* **WHAT YOU NEED TO DO**
From the entries below, copy every line that holds the word "using".

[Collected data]
◇ ◇ ◇

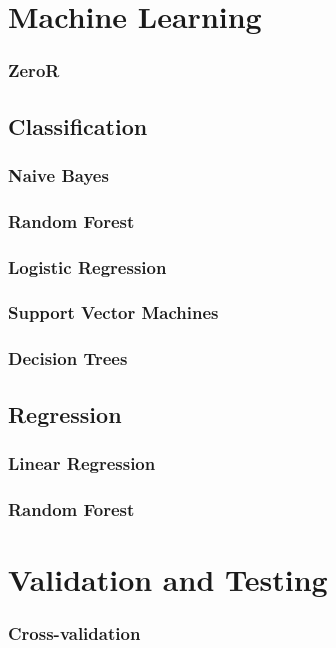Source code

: \section{Machine Learning}


\subsubsection{ZeroR}


\subsection{Classification}


\subsubsection{Naive Bayes}


\subsubsection{Random Forest}


\subsubsection{Logistic Regression}


\subsubsection{Support Vector Machines}


\subsubsection{Decision Trees}


\subsection{Regression}


\subsubsection{Linear Regression}


\subsubsection{Random Forest}


\section{Validation and Testing}


\subsubsection{Cross-validation}

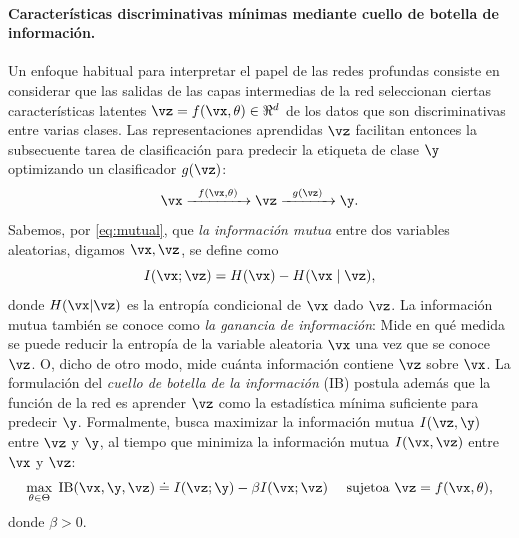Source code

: \documentclass[../../book-main.tex]{subfiles}
\begin{document}
\paragraph{Características discriminativas mínimas mediante cuello de botella de información.}
Un enfoque habitual para interpretar el papel de las redes profundas consiste en
considerar que las salidas de las capas intermedias de la red seleccionan
ciertas características latentes $\vz = f(\vx, \theta) \in \Re^d$ de los datos
que son discriminativas entre varias clases. Las representaciones
aprendidas $\vz$ facilitan entonces la subsecuente tarea de clasificación
para predecir la etiqueta de clase $\y$ optimizando un clasificador $g(\vz)$:
\begin{equation}
    \vx   \xrightarrow{\hspace{2mm} f(\vx, \theta)\hspace{2mm}} \vz
    \xrightarrow{\hspace{2mm} g(\vz) \hspace{2mm}} \y.
\end{equation}
Sabemos, por \eqref{eq:mutual}, que {\em la
información mutua} entre dos variables aleatorias, digamos $\vx,\vz$, se
define como
\begin{equation}
    I(\vx; \vz) = H(\vx) - H(\vx\mid \vz),
\end{equation}
donde $H(\vx \vert \vz)$ es la entropía condicional de $\vx$ dado $\vz$.
La información mutua también se conoce como {\em la ganancia de información}:
Mide en qué medida se puede reducir la entropía de la variable aleatoria $\vx$
una vez que se conoce $\vz$. O, dicho de otro modo, mide cuánta
información contiene $\vz$ sobre $\vx$. La formulación del {\em cuello de botella de la información
} (IB) \cite{Tishby-ITW2015} postula además
que la función de la red es aprender $\vz$ como la
estadística mínima suficiente para predecir $\y$. Formalmente, busca
maximizar la información mutua $I(\vz, \y)$
entre $\vz$ y $\y$, al tiempo que minimiza la información mutua $I(\vx,
\vz)$ entre $\vx$ y $\vz$:
\begin{equation}
    \max_{\theta\in \Theta}\; \mbox{IB}(\vx, \y, \vz) \doteq I(\vz; \y) -
    \beta I(\vx; \vz) \quad\ \mathrm{sujeto a}\ \vz = f(\vx, \theta),
    \label{chap4-eqn:information-bottleneck}
\end{equation}
donde $\beta >0$.
\end{document}
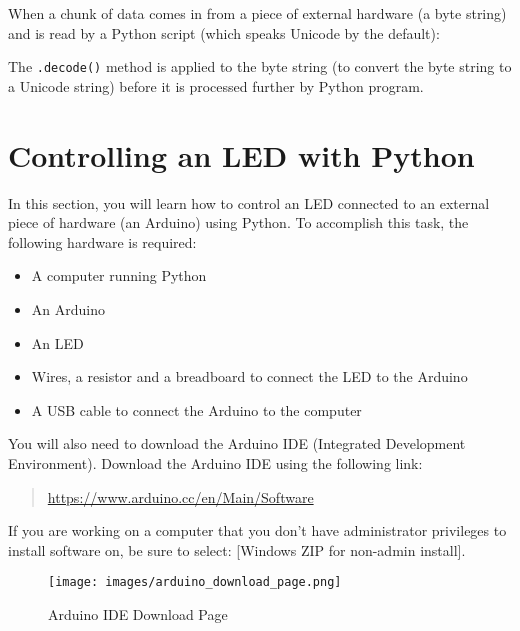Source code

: \documentclass{book}
\makeatletter
\def\maxwidth{\ifdim\Gin@nat@width>\linewidth\linewidth
\else\Gin@nat@width\fi}
\let\Oldincludegraphics\includegraphics
\renewcommand{\includegraphics}[1]{\Oldincludegraphics[width=.8\maxwidth]{#1}}
\providecommand{\tightlist}{%
      \setlength{\itemsep}{0pt}\setlength{\parskip}{0pt}}
\newcommand{\passthrough}[1]{#1}
\makeatother
\begin{document}
When a chunk of data comes in from a piece of external hardware (a byte
string) and is read by a Python script (which speaks Unicode by the
default):

The \passthrough{\lstinline!.decode()!} method is applied to the byte
string (to convert the byte string to a Unicode string) before it is
processed further by Python program.
    




    
        \hypertarget{controlling-an-led-with-python}{%
\section{Controlling an LED with
Python}\label{controlling-an-led-with-python}}
    




    
        In this section, you will learn how to control an LED connected to an
external piece of hardware (an Arduino) using Python. To accomplish this
task, the following hardware is required:

\begin{itemize}
\tightlist
\item
  A computer running Python
\item
  An Arduino
\item
  An LED
\item
  Wires, a resistor and a breadboard to connect the LED to the Arduino
\item
  A USB cable to connect the Arduino to the computer
\end{itemize}
    




    
        You will also need to download the Arduino IDE (Integrated Development
Environment). Download the Arduino IDE using the following link:

\begin{quote}
\url{https://www.arduino.cc/en/Main/Software}
\end{quote}

If you are working on a computer that you don't have administrator
privileges to install software on, be sure to select: {[}Windows ZIP for
non-admin install{]}.

\begin{figure}
\centering
\texttt{[image: images/arduino\_download\_page.png]}
\caption{Arduino IDE Download Page}
\end{figure}
    
\end{document}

◇ ◇ ◇

* **WORKED SOLUTION**
external piece of hardware (an Arduino) using Python. To accomplish this
Environment). Download the Arduino IDE using the following link:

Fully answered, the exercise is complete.